Cambia il presidente, e cambia l’ ambasciatore. Ma la tipologia resta la stessa: a rappresentare gli Stati Uniti nei ‘Paesi Disneyland’, quelli dove si vive bene, e che sono alleati che di solito non creano problemi, ci vanno milionari senza esperienza diplomatica – e spesso neppure politica -, che in campagna elettorale hanno dato un robusto sostegno – economico – al candidato vincente.
Vale praticamente sempre per Roma e per Madrid, capitali molto ambite, può valere per Londra e Parigi, capitali ancora più ambite, ma di maggiore peso internazionale, e magari per Tokyo. Oltre che, ovviamente, per decine di capitali minori, più a buon prezzo.
Fuori dalla logica dell’ambasciata come forma di sdebitamento, restano di solito i posti che davvero contano, la Russia, la Cina, la Germania, l’Onu, l’Ue, la Nato, dove c’è bisogno di gente preparata e competente, che sa quel che fa: non vanno necessariamente a diplomatici di carriera, perché l’ ambasciatore di nomina politica è prassi negli Stati Uniti, ma a personalità d’esperienza (oltre che di fiducia del presidente).
Una novità portata da Donald Trump, rispetto ai suoi predecessori, è che pure a Mosca ha mandato un ricco donatore, Jon Huntsman, che ha però due caratteristiche particolari: è sperimentato come diplomatico, avendo già rappresentato gli Stati Uniti a Singapore e soprattutto a Pechino; ed è pure un imprenditore con interessi in Russia, così da lasciare sperare che gli affari russo-americani girino per il verso giusto, nonostante il supplemento di sanzioni imposto dal Congresso e accettato ‘obtorto collo’ dalla Casa Bianca. Analoga la scelta per il Giappone: andrà a Tokyo l’uomo d’affari Willia Francis Hagerty IV, che è stato a lungo al vertice di aziende con “vaste operazioni in Asia ed Europa” – nota la Casa Bianca, nel motivare la scelta -.
Un’altra novità dell’era Trump è rappresentata dall’ ambasciatore per meriti sportivi: a Londra, va, è un esempio, Woody Johnson IV, un finanziere milionario, che organizzò raccolte di fondi pro – Trump, ma che è, soprattutto, proprietario della squadra di football americano dei New York Jets.
Il magnate presidente è in ritardo con le designazioni, ma il Senato, prima di andare in vacanza, gli ha dato l’ok su alcune nomine: è passato fra gli altri il nuovo ambasciatore in Italia Lewis M. Eisenberg, un finanziere che in campagna s’è prodigato per Trump e pure un politico con posizioni di responsabilità fra i repubblicani – ne fu tesoriere -. Finanziere, investitore e filantropo, Eisenberg ha presieduto per sei anni la Port Authority di New York – era in carica l’11 Settembre 2001, giorno dell’attacco all’America di al Qaida -.
Pure confermati nell’infornata il presidente dei Jets a Londra, e l’ex senatrice Kay Bailey Hutchison alla Nato.
Criteri a parte, non divergenti da quelli dei suoi predecessori, le scelte di Trump, che stringe i tempi delle designazioni per colmare i vuoti, sono talora azzeccate: per Madrid, ha scelto Duke Buchan, che parla spagnolo – e se la cava pure con il catalano – e che ha studiato a Siviglia e a Valencia.
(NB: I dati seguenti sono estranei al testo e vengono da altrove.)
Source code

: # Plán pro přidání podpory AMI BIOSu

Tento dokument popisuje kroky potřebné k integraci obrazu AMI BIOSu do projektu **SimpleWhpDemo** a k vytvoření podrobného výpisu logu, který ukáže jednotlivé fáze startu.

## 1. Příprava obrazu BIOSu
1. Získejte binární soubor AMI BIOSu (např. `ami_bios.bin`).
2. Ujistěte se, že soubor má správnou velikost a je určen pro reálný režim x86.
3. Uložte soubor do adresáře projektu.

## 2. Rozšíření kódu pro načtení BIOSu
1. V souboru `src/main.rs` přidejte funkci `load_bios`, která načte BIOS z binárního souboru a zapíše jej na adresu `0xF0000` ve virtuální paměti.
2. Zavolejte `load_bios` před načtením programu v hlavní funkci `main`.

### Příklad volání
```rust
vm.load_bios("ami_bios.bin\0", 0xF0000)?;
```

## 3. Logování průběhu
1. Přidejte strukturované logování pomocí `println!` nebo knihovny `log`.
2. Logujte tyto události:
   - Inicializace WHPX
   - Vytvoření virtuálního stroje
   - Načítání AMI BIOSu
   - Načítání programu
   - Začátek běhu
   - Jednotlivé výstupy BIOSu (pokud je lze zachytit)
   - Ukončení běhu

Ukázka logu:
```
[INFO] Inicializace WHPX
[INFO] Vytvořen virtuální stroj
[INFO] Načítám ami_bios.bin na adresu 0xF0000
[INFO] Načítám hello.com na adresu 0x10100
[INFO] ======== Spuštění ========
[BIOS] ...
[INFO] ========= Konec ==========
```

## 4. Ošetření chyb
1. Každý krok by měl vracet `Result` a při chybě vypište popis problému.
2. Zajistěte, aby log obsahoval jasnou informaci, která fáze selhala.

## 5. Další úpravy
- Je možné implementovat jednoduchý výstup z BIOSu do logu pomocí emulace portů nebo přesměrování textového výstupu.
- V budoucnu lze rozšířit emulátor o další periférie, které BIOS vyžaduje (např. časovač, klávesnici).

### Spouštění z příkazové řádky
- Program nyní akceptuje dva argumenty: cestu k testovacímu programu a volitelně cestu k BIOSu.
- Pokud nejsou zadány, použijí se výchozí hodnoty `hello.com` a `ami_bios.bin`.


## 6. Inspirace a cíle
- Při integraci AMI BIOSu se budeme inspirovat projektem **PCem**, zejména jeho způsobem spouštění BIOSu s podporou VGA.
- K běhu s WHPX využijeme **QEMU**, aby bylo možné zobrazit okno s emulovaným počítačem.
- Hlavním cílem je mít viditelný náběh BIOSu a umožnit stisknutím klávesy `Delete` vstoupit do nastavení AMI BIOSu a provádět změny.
E che – dato non trascurabile – ha versato 898 mila dollari alla campagna del presidente, il massimo legalmente consentito, ed ha avuto con la moglie Hanna un ruolo attivo nella raccolta fondi. Finanziere non sempre di successo, Buchan, 54 anni, corona un suo sogno ed appare culturalmente attrezzato a gestire le relazioni tra Usa e Spagna in una fase di turbolenze indipendentiste catalane.
Ma ci sono pure scelte che sono e suonano provocatorie. A Bruxelles, presso l’Ue, voleva mandare Ted Malloch, un ipercritico, molto ‘vocale’, dell’integrazione e dell’euro, capace di attirarsi l’ira delle Istituzioni comunitarie prima ancora di essere designato, con commenti urticanti e saccenti. Il Parlamento europeo ha chiesto alla Commissione europea di rifiutargli l’accredito.